Steve Ostrow, the founder of the Continental Baths — an extravagant gay men’s sex club and performance space that flourished at the turn of the 1970s in the basement of the Ansonia Hotel, a Beaux-Arts landmark on Manhattan’s Upper West Side, and launched the careers of Bette Midler and Barry Manilow — died on Feb. 3 at his home in Sydney, Australia. He was 91.
His death was announced by Toby Usnik, a friend.
Mr. Ostrow’s business plan in 1968 was to create a gay fantasia, a palace devoted to hedonism. The Ansonia, built at the turn of the century by a copper heir named William Earl Dodge Stokes, was perfect for his venture.
Occupying a full block on Broadway, from 73rd Street to 74th Street, it is a florid wedding cake of a building, with cupolas, balconies and gargoyles. When it opened, there were Turkish baths and an enormous pool in the basement, billed as the world’s largest; seals in the lobby fountains; and, on the roof, an urban farm with goats, chickens and a bear.

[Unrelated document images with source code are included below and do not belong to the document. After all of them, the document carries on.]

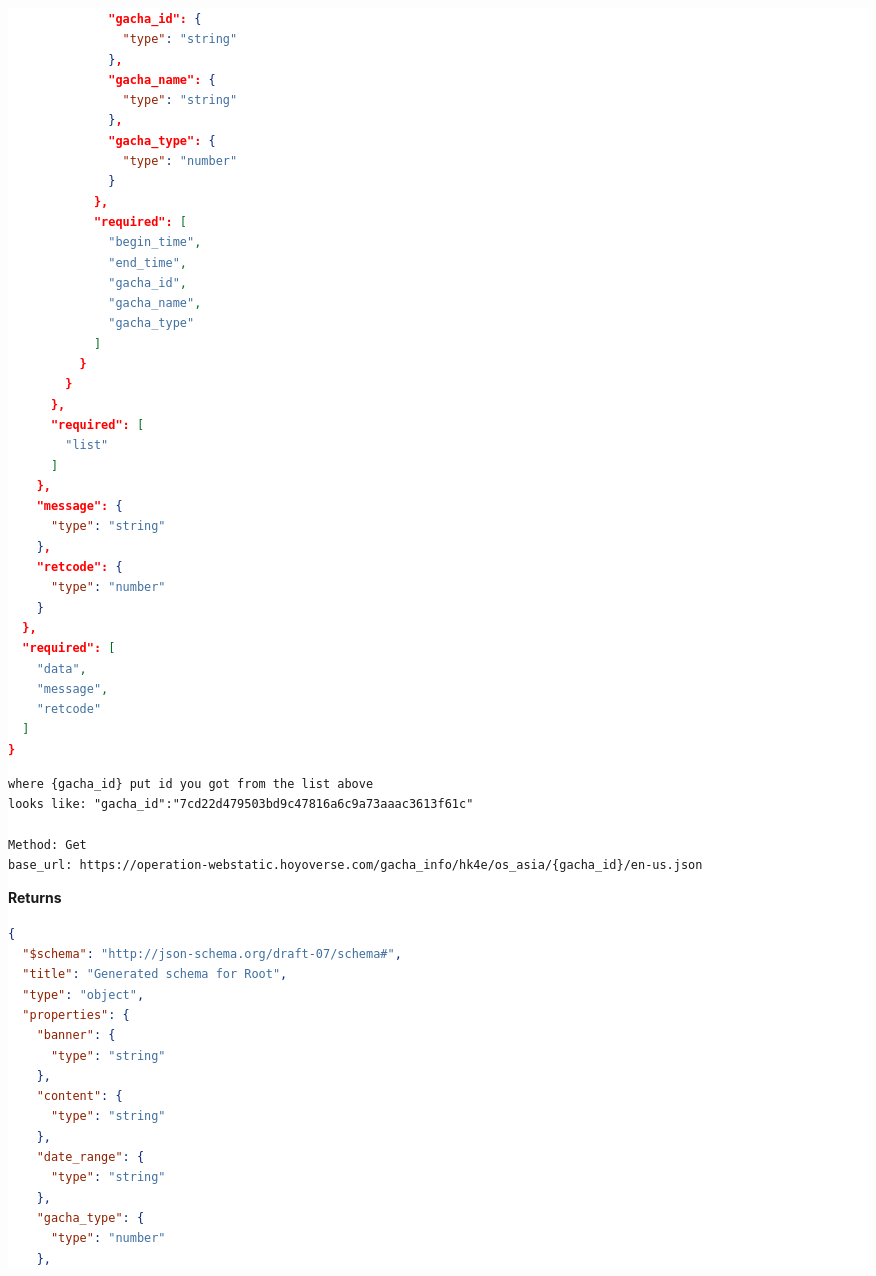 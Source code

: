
 ```json
              "gacha_id": {
                "type": "string"
              },
              "gacha_name": {
                "type": "string"
              },
              "gacha_type": {
                "type": "number"
              }
            },
            "required": [
              "begin_time",
              "end_time",
              "gacha_id",
              "gacha_name",
              "gacha_type"
            ]
          }
        }
      },
      "required": [
        "list"
      ]
    },
    "message": {
      "type": "string"
    },
    "retcode": {
      "type": "number"
    }
  },
  "required": [
    "data",
    "message",
    "retcode"
  ]
}
```

    where {gacha_id} put id you got from the list above 
    looks like: "gacha_id":"7cd22d479503bd9c47816a6c9a73aaac3613f61c"

    Method: Get
    base_url: https://operation-webstatic.hoyoverse.com/gacha_info/hk4e/os_asia/{gacha_id}/en-us.json

**Returns**
```json
{
  "$schema": "http://json-schema.org/draft-07/schema#",
  "title": "Generated schema for Root",
  "type": "object",
  "properties": {
    "banner": {
      "type": "string"
    },
    "content": {
      "type": "string"
    },
    "date_range": {
      "type": "string"
    },
    "gacha_type": {
      "type": "number"
    },
```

Its illustrious tenants included Babe Ruth, Florenz Ziegfeld and Theodore Dreiser. For decades, even as the building’s fortunes faded in the post-World War II years, performing artists and music teachers called it home. (The seals and the farm had been gone since 1907, by order of the Health Department.)
Mr. Ostrow, an aspiring opera singer and the cantor in his local temple, was on his way to a voice lesson at the Ansonia when he discovered that the building’s massive basement, with its pool and baths in disrepair, was for rent.